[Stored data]
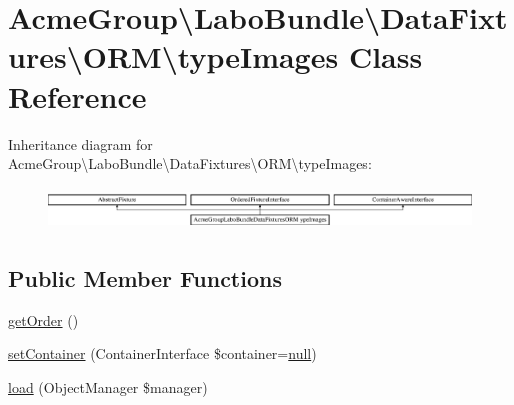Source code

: \hypertarget{class_acme_group_1_1_labo_bundle_1_1_data_fixtures_1_1_o_r_m_1_1type_images}{\section{Acme\+Group\textbackslash{}Labo\+Bundle\textbackslash{}Data\+Fixtures\textbackslash{}O\+R\+M\textbackslash{}type\+Images Class Reference}
\label{class_acme_group_1_1_labo_bundle_1_1_data_fixtures_1_1_o_r_m_1_1type_images}
}
Inheritance diagram for Acme\+Group\textbackslash{}Labo\+Bundle\textbackslash{}Data\+Fixtures\textbackslash{}O\+R\+M\textbackslash{}type\+Images\+:\begin{figure}[H]
\begin{center}
\leavevmode
\includegraphics[height=1.121121cm]{class_acme_group_1_1_labo_bundle_1_1_data_fixtures_1_1_o_r_m_1_1type_images}
\end{center}
\end{figure}
\subsection*{Public Member Functions}
\begin{DoxyCompactItemize}
\item 
\hyperlink{class_acme_group_1_1_labo_bundle_1_1_data_fixtures_1_1_o_r_m_1_1type_images_ad094f84478ee1125696ab90eef59a5b4}{get\+Order} ()
\item 
\hyperlink{class_acme_group_1_1_labo_bundle_1_1_data_fixtures_1_1_o_r_m_1_1type_images_ae505570854fde41e19884f56adff57c8}{set\+Container} (Container\+Interface \$container=\hyperlink{validate_8js_afb8e110345c45e74478894341ab6b28e}{null})
\item 
\hyperlink{class_acme_group_1_1_labo_bundle_1_1_data_fixtures_1_1_o_r_m_1_1type_images_a5de6abf8aa97a16352f6691ffcee96d4}{load} (Object\+Manager \$manager)
\end{DoxyCompactItemize}


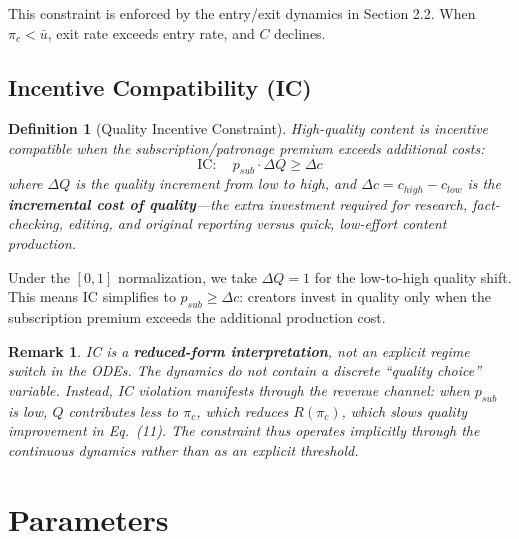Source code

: \documentclass[11pt,a4paper]{article}
\newtheorem{definition}{Definition}
\newtheorem{remark}{Remark}
\begin{document}
This constraint is enforced by the entry/exit dynamics in Section 2.2. When $\pi_c < \bar{u}$, exit rate exceeds entry rate, and $C$ declines.

\subsection{Incentive Compatibility (IC)}

\begin{definition}[Quality Incentive Constraint]
High-quality content is incentive compatible when the subscription/patronage premium exceeds additional costs:
\begin{equation}
\text{IC}: \quad p_{sub} \cdot \Delta Q \geq \Delta c
\end{equation}
where $\Delta Q$ is the quality increment from low to high, and $\Delta c = c_{high} - c_{low}$ is the \textbf{incremental cost of quality}---the extra investment required for research, fact-checking, editing, and original reporting versus quick, low-effort content production.
\end{definition}

Under the $[0,1]$ normalization, we take $\Delta Q = 1$ for the low-to-high quality shift. This means IC simplifies to $p_{sub} \geq \Delta c$: creators invest in quality only when the subscription premium exceeds the additional production cost.

\begin{remark}
IC is a \textbf{reduced-form interpretation}, not an explicit regime switch in the ODEs. The dynamics do not contain a discrete ``quality choice'' variable. Instead, IC violation manifests through the revenue channel: when $p_{sub}$ is low, $Q$ contributes less to $\pi_c$, which reduces $R(\pi_c)$, which slows quality improvement in Eq.\ (11). The constraint thus operates implicitly through the continuous dynamics rather than as an explicit threshold.
\end{remark}

\section{Parameters}
\end{document}
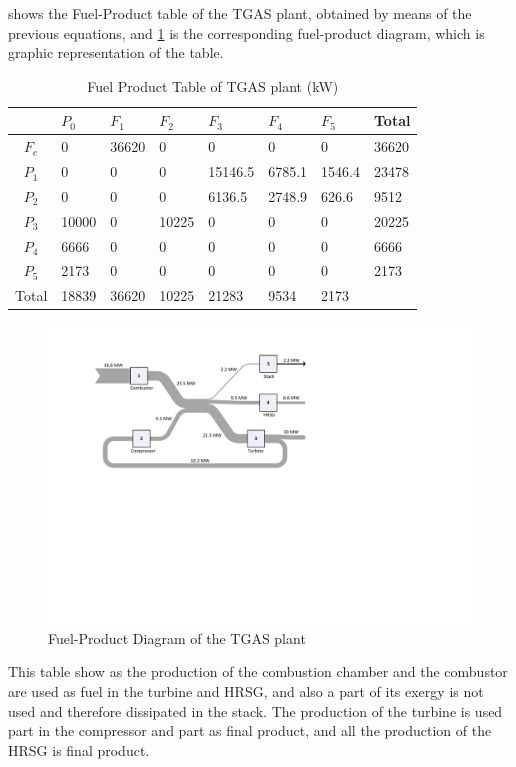 \documentclass{ecos2018}
\begin{document}
 shows the Fuel-Product table of the TGAS plant, obtained by means of the previous equations, and \cref{fig1} is the corresponding fuel-product diagram, which is graphic representation of the table.
\begin{table}[htbp]
	\caption{Fuel Product Table of TGAS plant (kW)}
	\begin{tabularx}{0.85\textwidth}{cZZZZZZZ}
		\addlinespace
		\toprule
		& $P_0$    & $F_1$    & $F_2$   & $F_3$    & $F_4$    & $F_5$    & Total \\
		\midrule
		$F_e$    & 0     & 36620 & 0     & 0       & 0      & 0      & 36620 \\
		\midrule
		$P_1$    & 0     & 0     & 0     & 15146.5 & 6785.1 & 1546.4 & 23478 \\
		$P_2$    & 0     & 0     & 0     & 6136.5  & 2748.9 & 626.6  & 9512 \\
		$P_3$    & 10000 & 0     & 10225 & 0       & 0      & 0      & 20225 \\
		$P_4$    & 6666  & 0     & 0     & 0       & 0      & 0      & 6666 \\
		$P_5$    & 2173  & 0     & 0     & 0       & 0      & 0      & 2173 \\
		\midrule
		Total & 18839 & 36620 & 10225 & 21283 & 9534  & 2173  &  \\
		\bottomrule
	\end{tabularx}
	\label{tab2}
\end{table}
\begin{figure}[h!]
\includegraphics[width=0.85\linewidth]{tgasfp_exergy}
\caption{Fuel-Product Diagram of the TGAS plant}
\label{fig1}
\end{figure}
This table show as the production of the combustion chamber and the combustor are used as fuel in the turbine and HRSG, and also a part of its exergy is not used and therefore dissipated in the stack. The production of the turbine is used part in the compressor and part as final product, and all the production of the HRSG is final product.
\end{document}
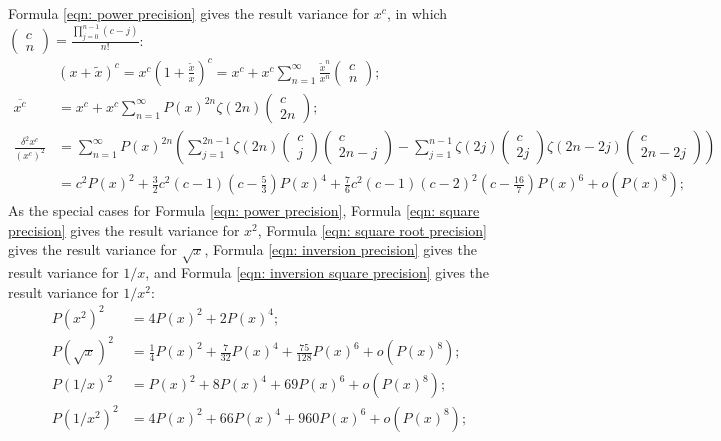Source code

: \documentclass[twoside]{article}
\numberwithin{equation}{section}
\begin{document}
Formula \eqref{eqn: power precision} gives the result variance for $x^c$, in which $\begin{pmatrix} c \\ n \end{pmatrix} = \frac{\prod_{j=0}^{n-1} (c -j)}{n!}$:
\begin{align}
\label{eqn: power Taylor}
&(x + \tilde{x})^c = x^c (1 + \frac{\tilde{x}}{x})^c = x^c + x^c \sum_{n=1}^{\infty} \frac{\tilde{x}^n}{x^n} \begin{pmatrix} c \\ n \end{pmatrix}; \\
\overline{x^c} &= x^c + x^c \sum_{n=1}^{\infty} P(x)^{2n} \zeta(2n) \begin{pmatrix} c \\ 2 n \end{pmatrix}; \\
\label{eqn: power precision}
\frac{\delta^2 x^c}{(x^c)^2} &= \sum_{n=1}^{\infty} P(x)^{2n} 
 \left( \sum_{j=1}^{2n-1} \zeta(2n) \begin{pmatrix} c \\ j \end{pmatrix} \begin{pmatrix} c \\ 2n - j \end{pmatrix}
 - \sum_{j=1}^{n-1} \zeta(2j) \begin{pmatrix} c \\ 2j \end{pmatrix} \zeta(2n - 2j) \begin{pmatrix} c \\ 2n -2 j \end{pmatrix}  \right)\\
 &= c^2 P(x)^2 + \frac{3}{2} c^2 (c-1) (c - \frac{5}{3}) P(x)^4 + \frac{7}{6} c^2 (c-1) (c-2)^2 (c - \frac{16}{7}) P(x)^6 + o(P(x)^8);
\end{align}
As the special cases for Formula \eqref{eqn: power precision}, Formula \eqref{eqn: square precision} gives the result variance for $x^2$, Formula \eqref{eqn: square root precision} gives the result variance for $\sqrt{x}$, Formula \eqref{eqn: inversion precision} gives the result variance for $1/x$, and Formula \eqref{eqn: inversion square precision} gives the result variance for $1/x^2$: 
\begin{align}
\label{eqn: square precision}
P(x^2)^2 &= 4 P(x)^2 + 2 P(x)^4; \\
\label{eqn: square root precision}
P(\sqrt{x})^2 &= \frac{1}{4} P(x)^2 + \frac{7}{32} P(x)^4 + \frac{75}{128} P(x)^6 + o(P(x)^8); \\
\label{eqn: inversion precision}
P(1/x)^2 &= P(x)^2 + 8 P(x)^4 + 69 P(x)^6 + o(P(x)^8); \\
\label{eqn: inversion square precision}
P(1/x^2)^2 &= 4 P(x)^2 + 66 P(x)^4 + 960 P(x)^6 + o(P(x)^8);
\end{align}
\end{document}
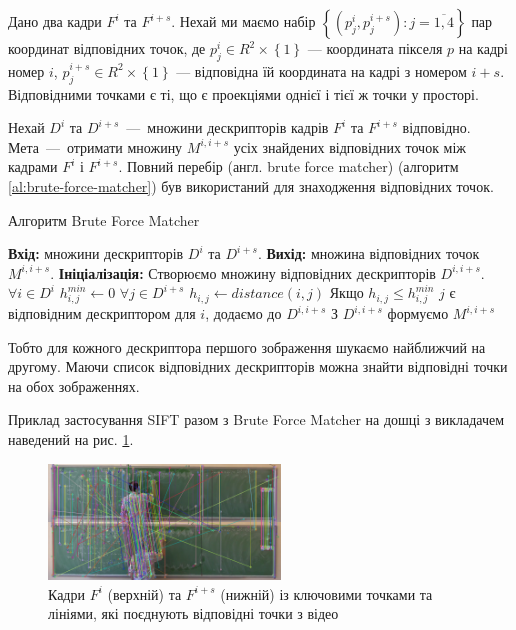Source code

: Дано два кадри \(F^{i}\) та \(F^{i + s}\). Нехай ми маємо набір
\(\left\{ \left( p_{j}^{i},p_{j}^{i + s} \right):j = \overline{1,4} \right\}\)
пар координат відповідних точок, де
\(p_{j}^{i} \in R^{2} \times \left\{ 1 \right\}\) --- координата пікселя
\(p\) на кадрі номер \(i\),
\(p_{j}^{i + s} \in R^{2} \times \left\{ 1 \right\}\) --- відповідна їй
координата на кадрі з номером \(i + s\). Відповідними точками є ті, що є
проекціями однієї і тієї ж точки у просторі.

Нехай $D^i$ та $D^{i+s}$~---~множини дескрипторів кадрів \(F^{i}\) та \(F^{i + s}\)
відповідно. Мета~---~отримати множину \(M^{i,i+s}\) усіх знайдених відповідних точок  між кадрами
\(F^{i}\) і \(F^{i + s}\).
Повний перебір (англ. brute force matcher) (алгоритм \ref{al:brute-force-matcher})
був використаний для знаходження відповідних точок.

\begin{algorithm}[H]
    \caption{Алгоритм Brute Force Matcher}
    \label{al:brute-force-matcher}
    \begin{algorithmic}
        \State \textbf{Вхід:} множини дескрипторів $D^i$ та $D^{i+s}$.
        \State \textbf{Вихід:} множина відповідних точок \(M^{i,i+s}\).
        \State \textbf{Ініціалізація:} Створюємо множину відповідних дескрипторів $D^{i,i+s}$.
        \State $\forall i \in D^i$
        \State  \qquad $h^{min}_{i,j} \gets 0$
        \State  \qquad  $\forall j \in D^{i+s}$
        \State  \qquad \qquad  $h_{i,j} \gets distance(i,j)$
        \State  \qquad \qquad  Якщо {$h_{i,j} \leq h^{min}_{i,j}$}
        \State  \qquad \qquad  \qquad $j$ є відповідним  дескриптором для $i$, додаємо до  $D^{i,i+s}$
        \State З $D^{i,i+s}$ формуємо \(M^{i,i+s}\)
    \end{algorithmic}
\end{algorithm}

Тобто для кожного дескриптора першого зображення шукаємо найближчий на другому.
Маючи список відповідних дескрипторів можна знайти відповідні точки на обох зображеннях.

Приклад застосування SIFT разом з Brute Force Matcher на
дошці з викладачем наведений на рис. \ref{fig:matches_img}.

\begin{figure}[H]
    \centering
    \includegraphics[width=0.55\textwidth]{images/matches_img}
    \caption{Кадри $F^i$ (верхній) та $F^{i+s}$ (нижній) із ключовими точками та лініями,
        які поєднують відповідні точки з відео \cite{yakovlev_discrete_math_video}
        \label{fig:matches_img}
    }
\end{figure}

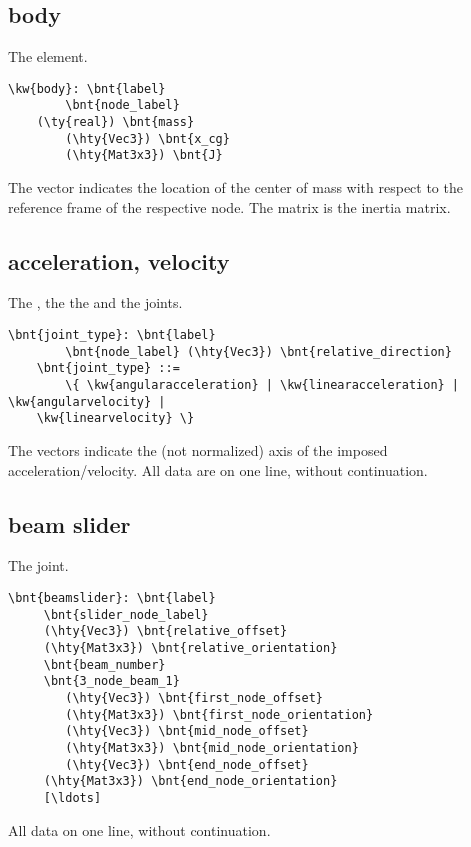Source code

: \subsection{body}
The  element.
\begin{Verbatim}[commandchars=\\\{\}]
    \kw{body}: \bnt{label}
        \bnt{node_label} 
	(\ty{real}) \bnt{mass}
        (\hty{Vec3}) \bnt{x_cg}
        (\hty{Mat3x3}) \bnt{J}
\end{Verbatim}
The  vector indicates the location of the center of mass with respect to
the reference frame of the respective node. The  matrix is the inertia
matrix.

\subsection{acceleration, velocity}
The , the  
the  and the  joints.
\begin{Verbatim}[commandchars=\\\{\}]
    \bnt{joint_type}: \bnt{label}
        \bnt{node_label} (\hty{Vec3}) \bnt{relative_direction}
    \bnt{joint_type} ::=
    	\{ \kw{angularacceleration} | \kw{linearacceleration} | \kw{angularvelocity} |
	\kw{linearvelocity} \}
\end{Verbatim}
The  vectors indicate the (not normalized) axis of the imposed
acceleration/velocity.
All data are on one line, without continuation.

\subsection{beam slider}
The  joint.
\begin{Verbatim}[commandchars=\\\{\}]
    \bnt{beamslider}: \bnt{label}
   	 \bnt{slider_node_label}
	 (\hty{Vec3}) \bnt{relative_offset}
	 (\hty{Mat3x3}) \bnt{relative_orientation}
	 \bnt{beam_number}
	 \bnt{3_node_beam_1}
	 	(\hty{Vec3}) \bnt{first_node_offset}
	 	(\hty{Mat3x3}) \bnt{first_node_orientation}
	 	(\hty{Vec3}) \bnt{mid_node_offset}
	 	(\hty{Mat3x3}) \bnt{mid_node_orientation}
	 	(\hty{Vec3}) \bnt{end_node_offset}
	 (\hty{Mat3x3}) \bnt{end_node_orientation}
	 [\ldots]
\end{Verbatim}
All data on one line, without continuation.
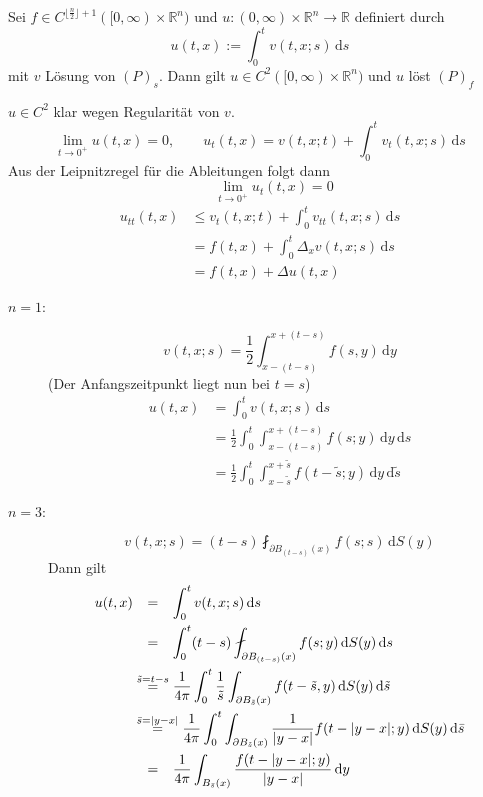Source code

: \begin{satz}
	Sei $f \in C^{\lfloor \frac{n}{2} \rfloor +1}([0,\infty) \times \mathbb{R}^n)$ und $u: (0, \infty) \times \mathbb{R}^n \to \mathbb{R}$ definiert durch
	\[
		u(t,x):= \int_{0}^{t} v(t,x;s) \,\mathrm{d}s 
	\]
	mit $v$ Lösung von $(P)_s$. Dann gilt $u \in C^2([0,\infty) \times \mathbb{R}^n)$ und $u$ löst $(P)_f$
\end{satz}
\begin{beweis}
	$u \in C^2$ klar wegen Regularität von $v$. \\
	\[
		\lim_{t \to 0^+} u(t,x) = 0, \qquad u_t(t,x) = v(t,x;t) + \int_{0}^{t} v_t(t,x;s) \,\mathrm{d}s
	\]
	Aus der Leipnitzregel für die Ableitungen folgt dann
	\[
		 \qquad \lim_{t \to 0^+} u_t(t,x) = 0
	\]
	\begin{align*}
		u_{tt}(t,x) &\leq v_t(t,x;t) + \int_{0}^{t} v_{tt}(t,x;s) \,\mathrm{d}s  \\
		&= f(t,x) + \int_{0}^{t} \Delta_x v(t,x;s) \,\mathrm{d}s \\
		&= f(t,x) + \Delta u(t,x)
	\end{align*}
\end{beweis}
\begin{description}
	\item[$n=1$:]
	\[
		v(t,x;s) = \frac{1}{2} \int_{x-(t-s)}^{x+(t-s)} f(s,y) \,\mathrm{d}y
	\]
	(Der Anfangszeitpunkt liegt nun bei $t=s$)
	\begin{align*}
		u(t,x)&= \int_{0}^{t}v(t,x;s) \,\mathrm{d}s \\ &= \frac{1}{2} \int_{0}^{t} \int_{x-(t-s)}^{x+(t-s)} f(s;y) \,\mathrm{d}y \,\mathrm{d}s \\
		&= \frac{1}{2} \int_{0}^{t} \int_{x- \tilde s}^{x + \tilde s} f(t- \tilde s;y) \,\mathrm{d}y \,\mathrm{d} \tilde s
	\end{align*}
	\item[$n=3$:] 
	\[
		v(t,x;s) = (t-s) \fint_{\partial B_{(t-s)}(x)}^{} f(s;s) \,\mathrm{d}S(y)
	\]
	Dann gilt
	\begin{align*}
		u(t,x) & \stackrel{\hphantom{\tilde s = t-s}}{=} \int_{0}^{t} v(t,x;s) \,\mathrm{d}s \\
		& \stackrel{\hphantom{\tilde s = t-s}}{=} \int_{0}^{t}(t-s) \fint_{\partial B_{(t-s)}(x)}^{} f(s;y) \,\mathrm{d}S(y) \,\mathrm{d}s \\
		& \stackrel{\tilde s = t-s}{=} \frac{1}{4 \pi} \int_{0}^{t} \frac{1}{\tilde s} \int_{\partial B_{\tilde s}(x)}^{} f(t- \tilde s,y)
		 \,\mathrm{d}S(y) \,\mathrm{d} \tilde s \\
		& \stackrel{ \bar{s} = \abs{y-x}}{=} \frac{1}{4 \pi} \int_{0}^{t} \int_{\partial B_{\tilde s}(x)}^{} \frac{1}{\abs{y-x}} f(t-\abs{y-x};y) \,\mathrm{d}S(y) \,\mathrm{d} \bar{s} \\
	&\stackrel{\hphantom{\tilde s = t-s}}{=}	\frac{1}{4 \pi} \int_{B_{\bar{s}}(x)}^{} \frac{f(t- \abs{y-x};y)}{\abs{y-x}} \,\mathrm{d}y
	\end{align*}
\end{description}


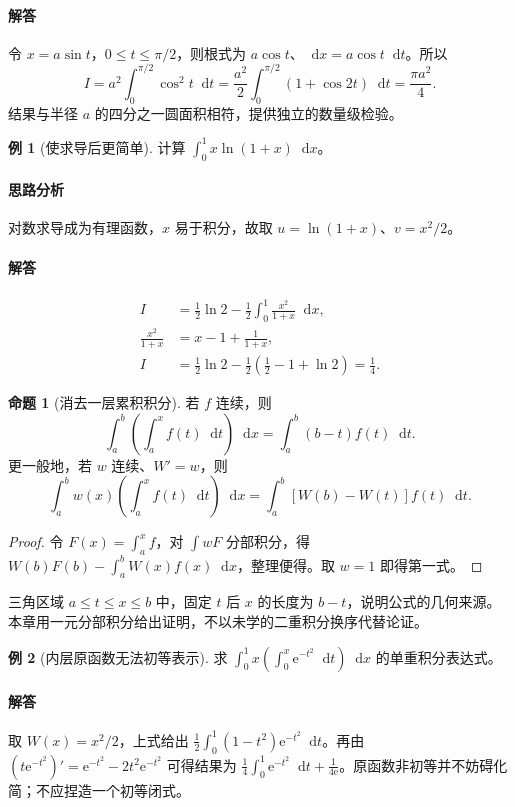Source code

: \documentclass[UTF8,fontset=fandol,12pt,oneside,openany]{ctexrep}
\newcommand{\dd}{\mathop{}\!\mathrm d}
\newcommand{\ee}{\mathrm e}
\theoremstyle{definition}
\newtheorem{proposition}[theorem]{命题}
\newtheorem{example}{例}[chapter]
\begin{document}
\paragraph{解答} 令 $x=a\sin t$，$0\le t\le\pi/2$，则根式为 $a\cos t$、$\dd x=a\cos t\dd t$。所以
\[I=a^2\int_0^{\pi/2}\cos^2t\dd t=\frac{a^2}2\int_0^{\pi/2}(1+\cos2t)\dd t=\frac{\pi a^2}4.\]
结果与半径 $a$ 的四分之一圆面积相符，提供独立的数量级检验。
\begin{example}[使求导后更简单]
计算 $\int_0^1x\ln(1+x)\dd x$。
\end{example}
\paragraph{思路分析} 对数求导成为有理函数，$x$ 易于积分，故取 $u=\ln(1+x)$、$v=x^2/2$。
\paragraph{解答}
\begin{align*}
I&=\frac12\ln2-\frac12\int_0^1\frac{x^2}{1+x}\dd x,\\
\frac{x^2}{1+x}&=x-1+\frac1{1+x},\\
I&=\frac12\ln2-\frac12\left(\frac12-1+\ln2\right)=\frac14.
\end{align*}

\begin{proposition}[消去一层累积积分]
若 $f$ 连续，则
\[\int_a^b\left(\int_a^xf(t)\dd t\right)\dd x=\int_a^b(b-t)f(t)\dd t.\]
更一般地，若 $w$ 连续、$W'=w$，则
\[\int_a^bw(x)\left(\int_a^xf(t)\dd t\right)\dd x=\int_a^b[W(b)-W(t)]f(t)\dd t.\]
\end{proposition}
\begin{proof}
令 $F(x)=\int_a^xf$，对 $\int wF$ 分部积分，得 $W(b)F(b)-\int_a^bW(x)f(x)\dd x$，整理便得。取 $w=1$ 即得第一式。
\end{proof}
三角区域 $a\le t\le x\le b$ 中，固定 $t$ 后 $x$ 的长度为 $b-t$，说明公式的几何来源。本章用一元分部积分给出证明，不以未学的二重积分换序代替论证。
\begin{example}[内层原函数无法初等表示]
求 $\int_0^1x\left(\int_0^x\ee^{-t^2}\dd t\right)\dd x$ 的单重积分表达式。
\end{example}
\paragraph{解答} 取 $W(x)=x^2/2$，上式给出 $\frac12\int_0^1(1-t^2)\ee^{-t^2}\dd t$。再由 $(t\ee^{-t^2})'=\ee^{-t^2}-2t^2\ee^{-t^2}$ 可得结果为 $\frac14\int_0^1\ee^{-t^2}\dd t+\frac1{4\ee}$。原函数非初等并不妨碍化简；不应捏造一个初等闭式。
\end{document}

__Task__
Filter the preceding entries down to the lines with "includegraphics".

__Answer box__
\includegraphics[height=1.121121cm]{class_acme_group_1_1_labo_bundle_1_1_data_fixtures_1_1_o_r_m_1_1type_images}
\includegraphics[width=0.85\linewidth]{tgasfp_exergy}
    \includegraphics[width=0.55\textwidth]{images/matches_img}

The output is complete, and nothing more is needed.